Some things, you hear on the teevee, and right away, your heart sinks, because you know you'll never be able to unhear them. Like today! On Hardball! With Pat Buchanan. Yeesh.
Basically, host Chris Matthews was having a debate on the torture doctrine with Buchanan and Jonathan Turley, when Buchanan trotted out an idea that I hadn't ever heard before, probably because it's insane, maybe!
BUCHANAN: It is not a moral evil. You got a right to kill people. You got a right to kill people. Is waterboarding Sheikh Khalid Mohammed is a worse thing than dropping two atomic bombs on people and burning 120,000 people to death? Sending 40,000 more to death by radiation. To convince the Japanese cabinet to change its mind? What was worse?
To debate which of these incidents was "worse" is beside the point. I think that both, obviously, have a degree of awfulness to them. But there are important distinctions between the two, the important one being that the people who made the decision to drop the A-Bomb assumed the moral weight of their decision. They didn't follow up their decision with denials, or pretense. They didn't hide what they'd done in documents that came to light years later. There's no need to "investigate" what happened. No one had to have their hands forced, to explain what had been done. And no one has escaped the dread of atomic weapons being used again.

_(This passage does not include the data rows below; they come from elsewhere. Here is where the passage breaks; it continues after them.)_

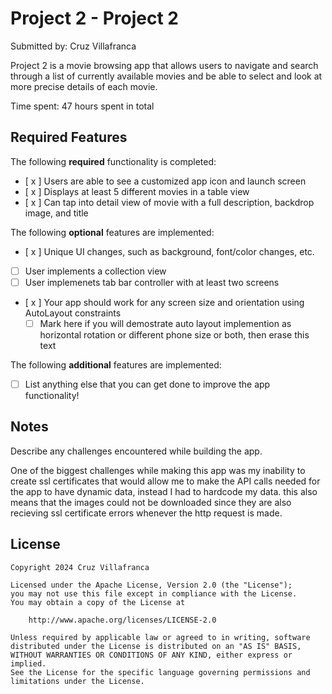 # Project 2 - Project 2

Submitted by: Cruz Villafranca

Project 2 is a movie browsing app that allows users to navigate and search through a list of currently available movies and be able to select and look at more precise details of each movie. 

Time spent: 47 hours spent in total

## Required Features

The following **required** functionality is completed:

- [ x ] Users are able to see a customized app icon and launch screen
- [ x ] Displays at least 5 different movies in a table view
- [ x ] Can tap into detail view of movie with a full description, backdrop image, and title
 
The following **optional** features are implemented:

- [ x ] Unique UI changes, such as background, font/color changes, etc.
- [ ] User implements a collection view
- [ ] User implemenets tab bar controller with at least two screens
- [ x ] Your app should work for any screen size and orientation using AutoLayout constraints
  - [ ] Mark here if you will demostrate auto layout implemention as horizontal rotation or different phone size or both, then erase this text

The following **additional** features are implemented:

- [ ] List anything else that you can get done to improve the app functionality!

## Notes

Describe any challenges encountered while building the app.

One of the biggest challenges while making this app was my inability to create ssl certificates that would allow me to make the API calls needed for the app to have dynamic data, instead I had to hardcode my data. this also means that the images could not be downloaded since they are also recieving ssl certificate errors whenever the http request is made.

## License

    Copyright 2024 Cruz Villafranca

    Licensed under the Apache License, Version 2.0 (the "License");
    you may not use this file except in compliance with the License.
    You may obtain a copy of the License at

        http://www.apache.org/licenses/LICENSE-2.0

    Unless required by applicable law or agreed to in writing, software
    distributed under the License is distributed on an "AS IS" BASIS,
    WITHOUT WARRANTIES OR CONDITIONS OF ANY KIND, either express or implied.
    See the License for the specific language governing permissions and
    limitations under the License.
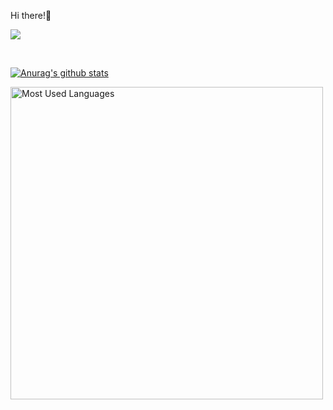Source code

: Hi there!👋

![](giphy.gif)

<br>

<p align="center">
<!---<i><b><h2> GitHub Stats...📈  </b></i></h2>--->

[![Anurag's github stats](https://github-readme-stats.vercel.app/api?username=MdSalim2001)](https://github.com/anuraghazra/github-readme-stats)

<img src = "https://github-readme-stats.vercel.app/api/top-langs/?username=MdSalim2001&show_icons=true&layout=compact&theme=radical" alt="Most Used Languages" width="500px">
</p>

More to the point, I don't think that any of the people who made that decision to drop the bomb on Japan did so with the thought that one of the net benefits would be that the dimensions of acceptable atrocity would be expanded. If the A-bomb makes waterboarding a detainee okay, it surely makes waterboarding an American okay. It surely makes slaughtering hundreds of thousands of Tutsis, with machetes, okay. It surely makes taking 52 American diplomats hostage in Iran for 444 days okay.